## EXERCISE AIM
This exercise calls for every line of the data below with the string "ampiezza" in it.

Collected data
■ ■ ■ ■ ■ ■ ■

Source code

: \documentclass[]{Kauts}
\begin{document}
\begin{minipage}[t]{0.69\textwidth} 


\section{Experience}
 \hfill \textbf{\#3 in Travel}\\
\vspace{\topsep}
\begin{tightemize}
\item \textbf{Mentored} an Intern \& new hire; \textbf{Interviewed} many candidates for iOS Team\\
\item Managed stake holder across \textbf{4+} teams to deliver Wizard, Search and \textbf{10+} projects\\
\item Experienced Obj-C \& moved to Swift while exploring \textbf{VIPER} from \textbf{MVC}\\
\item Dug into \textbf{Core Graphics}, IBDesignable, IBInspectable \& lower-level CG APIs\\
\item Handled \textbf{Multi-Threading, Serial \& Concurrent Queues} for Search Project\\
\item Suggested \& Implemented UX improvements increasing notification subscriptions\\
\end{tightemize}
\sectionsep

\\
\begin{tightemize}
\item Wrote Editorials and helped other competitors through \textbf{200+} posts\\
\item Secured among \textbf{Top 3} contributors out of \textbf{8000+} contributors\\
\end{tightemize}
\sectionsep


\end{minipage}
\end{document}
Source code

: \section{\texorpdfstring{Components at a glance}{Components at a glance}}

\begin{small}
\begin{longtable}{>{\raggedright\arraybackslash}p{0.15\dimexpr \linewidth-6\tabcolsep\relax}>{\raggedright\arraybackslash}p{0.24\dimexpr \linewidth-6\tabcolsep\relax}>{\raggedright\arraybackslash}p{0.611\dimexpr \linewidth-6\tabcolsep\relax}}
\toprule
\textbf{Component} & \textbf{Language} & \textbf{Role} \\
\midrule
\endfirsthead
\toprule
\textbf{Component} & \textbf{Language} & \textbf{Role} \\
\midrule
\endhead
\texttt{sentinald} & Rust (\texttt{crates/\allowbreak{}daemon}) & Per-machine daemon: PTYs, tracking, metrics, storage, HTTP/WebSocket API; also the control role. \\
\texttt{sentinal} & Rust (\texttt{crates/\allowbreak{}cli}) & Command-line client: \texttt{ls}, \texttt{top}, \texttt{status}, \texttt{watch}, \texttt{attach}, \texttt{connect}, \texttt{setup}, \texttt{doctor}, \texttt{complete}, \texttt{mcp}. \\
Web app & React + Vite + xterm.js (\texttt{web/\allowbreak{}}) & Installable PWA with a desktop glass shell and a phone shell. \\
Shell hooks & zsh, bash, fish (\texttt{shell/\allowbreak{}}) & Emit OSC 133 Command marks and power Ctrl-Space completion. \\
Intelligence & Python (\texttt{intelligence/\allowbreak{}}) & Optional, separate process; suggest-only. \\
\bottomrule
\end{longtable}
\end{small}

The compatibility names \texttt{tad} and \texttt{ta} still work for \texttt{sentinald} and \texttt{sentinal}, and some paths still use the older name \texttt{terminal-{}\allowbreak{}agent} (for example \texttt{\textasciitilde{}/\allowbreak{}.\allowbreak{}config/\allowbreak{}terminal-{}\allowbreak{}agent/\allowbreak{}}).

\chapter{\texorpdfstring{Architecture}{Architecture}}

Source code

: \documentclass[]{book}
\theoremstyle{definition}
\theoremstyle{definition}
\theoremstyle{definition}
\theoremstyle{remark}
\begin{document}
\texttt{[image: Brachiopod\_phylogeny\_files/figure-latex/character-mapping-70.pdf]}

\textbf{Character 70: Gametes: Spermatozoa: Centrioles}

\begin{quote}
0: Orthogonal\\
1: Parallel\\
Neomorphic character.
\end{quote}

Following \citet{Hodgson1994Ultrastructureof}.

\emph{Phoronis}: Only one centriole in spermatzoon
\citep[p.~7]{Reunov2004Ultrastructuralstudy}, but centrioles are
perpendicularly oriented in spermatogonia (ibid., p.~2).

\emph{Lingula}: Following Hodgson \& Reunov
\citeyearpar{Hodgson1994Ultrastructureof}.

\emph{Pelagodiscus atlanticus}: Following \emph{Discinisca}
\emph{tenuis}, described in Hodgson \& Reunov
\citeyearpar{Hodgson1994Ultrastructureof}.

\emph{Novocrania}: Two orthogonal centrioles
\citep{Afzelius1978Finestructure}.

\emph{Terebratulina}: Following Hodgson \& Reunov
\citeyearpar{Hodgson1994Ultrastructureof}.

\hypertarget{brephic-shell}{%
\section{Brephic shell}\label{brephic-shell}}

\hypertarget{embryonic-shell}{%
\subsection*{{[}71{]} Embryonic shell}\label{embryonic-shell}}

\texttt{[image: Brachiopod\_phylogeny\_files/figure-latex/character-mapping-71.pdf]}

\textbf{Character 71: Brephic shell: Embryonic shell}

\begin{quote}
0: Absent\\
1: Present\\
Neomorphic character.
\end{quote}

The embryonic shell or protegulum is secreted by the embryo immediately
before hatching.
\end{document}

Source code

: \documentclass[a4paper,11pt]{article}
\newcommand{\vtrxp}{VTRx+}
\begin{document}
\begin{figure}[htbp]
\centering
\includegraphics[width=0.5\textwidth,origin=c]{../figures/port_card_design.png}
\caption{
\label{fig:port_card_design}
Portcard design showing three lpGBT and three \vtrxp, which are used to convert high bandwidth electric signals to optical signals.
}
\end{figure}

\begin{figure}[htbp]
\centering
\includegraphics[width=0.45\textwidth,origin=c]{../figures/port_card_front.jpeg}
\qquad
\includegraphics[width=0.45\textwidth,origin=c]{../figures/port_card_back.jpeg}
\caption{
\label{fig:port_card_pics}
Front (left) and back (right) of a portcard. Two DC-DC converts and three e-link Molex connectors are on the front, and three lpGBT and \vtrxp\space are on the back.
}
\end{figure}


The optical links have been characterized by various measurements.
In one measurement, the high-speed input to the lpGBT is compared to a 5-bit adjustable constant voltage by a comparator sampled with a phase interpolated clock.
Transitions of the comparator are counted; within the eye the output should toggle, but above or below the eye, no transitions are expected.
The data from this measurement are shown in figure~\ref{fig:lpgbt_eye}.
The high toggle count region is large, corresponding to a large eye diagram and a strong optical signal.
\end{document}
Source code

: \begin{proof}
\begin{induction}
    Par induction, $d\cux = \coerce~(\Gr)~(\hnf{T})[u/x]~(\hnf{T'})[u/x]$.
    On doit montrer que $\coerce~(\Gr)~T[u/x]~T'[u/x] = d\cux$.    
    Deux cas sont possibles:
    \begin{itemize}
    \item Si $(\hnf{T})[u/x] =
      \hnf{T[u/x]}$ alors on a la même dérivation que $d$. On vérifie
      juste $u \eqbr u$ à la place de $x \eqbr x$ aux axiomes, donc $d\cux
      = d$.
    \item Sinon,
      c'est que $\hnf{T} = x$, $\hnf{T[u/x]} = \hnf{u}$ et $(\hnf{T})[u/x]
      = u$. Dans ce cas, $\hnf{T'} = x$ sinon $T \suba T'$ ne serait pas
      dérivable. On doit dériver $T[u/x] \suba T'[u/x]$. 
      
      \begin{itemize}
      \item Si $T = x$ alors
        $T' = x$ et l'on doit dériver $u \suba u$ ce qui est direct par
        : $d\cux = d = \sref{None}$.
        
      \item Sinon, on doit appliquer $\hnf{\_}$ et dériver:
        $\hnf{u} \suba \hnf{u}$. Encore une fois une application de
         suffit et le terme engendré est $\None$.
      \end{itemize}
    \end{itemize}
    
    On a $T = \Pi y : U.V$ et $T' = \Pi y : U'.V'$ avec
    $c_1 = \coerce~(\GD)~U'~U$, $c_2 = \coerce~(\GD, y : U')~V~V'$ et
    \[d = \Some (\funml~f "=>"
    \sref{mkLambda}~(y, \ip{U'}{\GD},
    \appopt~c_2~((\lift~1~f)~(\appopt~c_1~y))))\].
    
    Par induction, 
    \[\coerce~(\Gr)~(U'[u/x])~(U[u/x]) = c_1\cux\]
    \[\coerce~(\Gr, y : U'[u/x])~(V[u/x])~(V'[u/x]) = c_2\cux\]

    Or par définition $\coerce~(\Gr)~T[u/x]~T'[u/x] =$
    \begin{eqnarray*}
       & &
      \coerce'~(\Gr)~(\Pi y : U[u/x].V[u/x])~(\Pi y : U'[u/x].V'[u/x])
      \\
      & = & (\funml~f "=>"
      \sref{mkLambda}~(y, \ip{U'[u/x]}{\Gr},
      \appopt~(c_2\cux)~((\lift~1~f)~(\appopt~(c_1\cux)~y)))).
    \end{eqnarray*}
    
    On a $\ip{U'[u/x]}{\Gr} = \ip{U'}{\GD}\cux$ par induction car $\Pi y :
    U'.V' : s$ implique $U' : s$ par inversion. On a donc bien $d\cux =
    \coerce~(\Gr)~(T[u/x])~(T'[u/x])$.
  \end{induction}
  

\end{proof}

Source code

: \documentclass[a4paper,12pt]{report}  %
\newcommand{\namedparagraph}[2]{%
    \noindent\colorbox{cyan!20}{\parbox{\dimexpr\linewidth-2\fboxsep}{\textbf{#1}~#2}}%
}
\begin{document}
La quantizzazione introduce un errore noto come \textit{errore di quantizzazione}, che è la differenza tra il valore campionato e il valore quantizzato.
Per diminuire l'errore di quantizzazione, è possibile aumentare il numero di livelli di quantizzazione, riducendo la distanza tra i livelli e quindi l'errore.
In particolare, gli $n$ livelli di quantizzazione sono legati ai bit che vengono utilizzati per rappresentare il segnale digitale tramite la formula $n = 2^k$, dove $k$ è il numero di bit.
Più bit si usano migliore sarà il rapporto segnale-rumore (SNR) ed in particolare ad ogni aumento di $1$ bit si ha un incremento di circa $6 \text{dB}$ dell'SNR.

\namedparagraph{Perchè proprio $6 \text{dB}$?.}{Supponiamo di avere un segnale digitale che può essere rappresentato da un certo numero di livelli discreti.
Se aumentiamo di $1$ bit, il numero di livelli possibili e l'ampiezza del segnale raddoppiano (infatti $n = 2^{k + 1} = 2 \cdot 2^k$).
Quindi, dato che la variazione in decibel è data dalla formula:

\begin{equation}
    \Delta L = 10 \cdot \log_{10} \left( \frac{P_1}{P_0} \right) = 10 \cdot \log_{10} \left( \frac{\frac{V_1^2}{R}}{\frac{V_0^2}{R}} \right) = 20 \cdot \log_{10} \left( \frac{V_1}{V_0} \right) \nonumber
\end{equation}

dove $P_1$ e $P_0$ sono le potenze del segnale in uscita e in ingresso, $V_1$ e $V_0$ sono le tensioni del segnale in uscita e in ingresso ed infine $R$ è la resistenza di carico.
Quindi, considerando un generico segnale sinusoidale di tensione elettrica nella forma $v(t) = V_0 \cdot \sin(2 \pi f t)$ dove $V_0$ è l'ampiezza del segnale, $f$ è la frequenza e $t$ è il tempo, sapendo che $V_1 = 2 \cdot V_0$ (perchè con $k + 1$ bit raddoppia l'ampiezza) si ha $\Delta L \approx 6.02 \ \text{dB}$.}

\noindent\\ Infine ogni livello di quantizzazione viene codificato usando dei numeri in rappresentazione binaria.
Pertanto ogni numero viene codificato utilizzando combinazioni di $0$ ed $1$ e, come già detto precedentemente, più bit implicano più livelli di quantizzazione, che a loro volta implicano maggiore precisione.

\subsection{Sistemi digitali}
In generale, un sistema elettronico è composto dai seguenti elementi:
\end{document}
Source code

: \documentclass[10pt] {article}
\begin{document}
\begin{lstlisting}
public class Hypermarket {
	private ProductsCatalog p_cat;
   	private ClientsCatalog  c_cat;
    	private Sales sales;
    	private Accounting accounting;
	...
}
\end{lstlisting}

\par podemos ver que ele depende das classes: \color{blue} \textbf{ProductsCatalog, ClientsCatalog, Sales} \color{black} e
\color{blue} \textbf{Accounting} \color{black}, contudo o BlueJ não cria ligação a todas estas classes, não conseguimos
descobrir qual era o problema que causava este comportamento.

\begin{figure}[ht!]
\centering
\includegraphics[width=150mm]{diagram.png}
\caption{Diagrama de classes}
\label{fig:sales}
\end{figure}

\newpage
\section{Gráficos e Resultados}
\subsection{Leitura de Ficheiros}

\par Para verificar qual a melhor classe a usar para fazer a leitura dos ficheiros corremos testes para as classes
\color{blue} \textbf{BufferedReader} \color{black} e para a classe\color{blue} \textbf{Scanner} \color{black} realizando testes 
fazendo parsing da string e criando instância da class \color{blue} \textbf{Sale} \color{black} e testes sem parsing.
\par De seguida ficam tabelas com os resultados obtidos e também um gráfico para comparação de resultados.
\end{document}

■ ■ ■ ■ ■ ■ ■

## SOLVED EXERCISE
Se aumentiamo di $1$ bit, il numero di livelli possibili e l'ampiezza del segnale raddoppiano (infatti $n = 2^{k + 1} = 2 \cdot 2^k$).
Quindi, considerando un generico segnale sinusoidale di tensione elettrica nella forma $v(t) = V_0 \cdot \sin(2 \pi f t)$ dove $V_0$ è l'ampiezza del segnale, $f$ è la frequenza e $t$ è il tempo, sapendo che $V_1 = 2 \cdot V_0$ (perchè con $k + 1$ bit raddoppia l'ampiezza) si ha $\Delta L \approx 6.02 \ \text{dB}$.}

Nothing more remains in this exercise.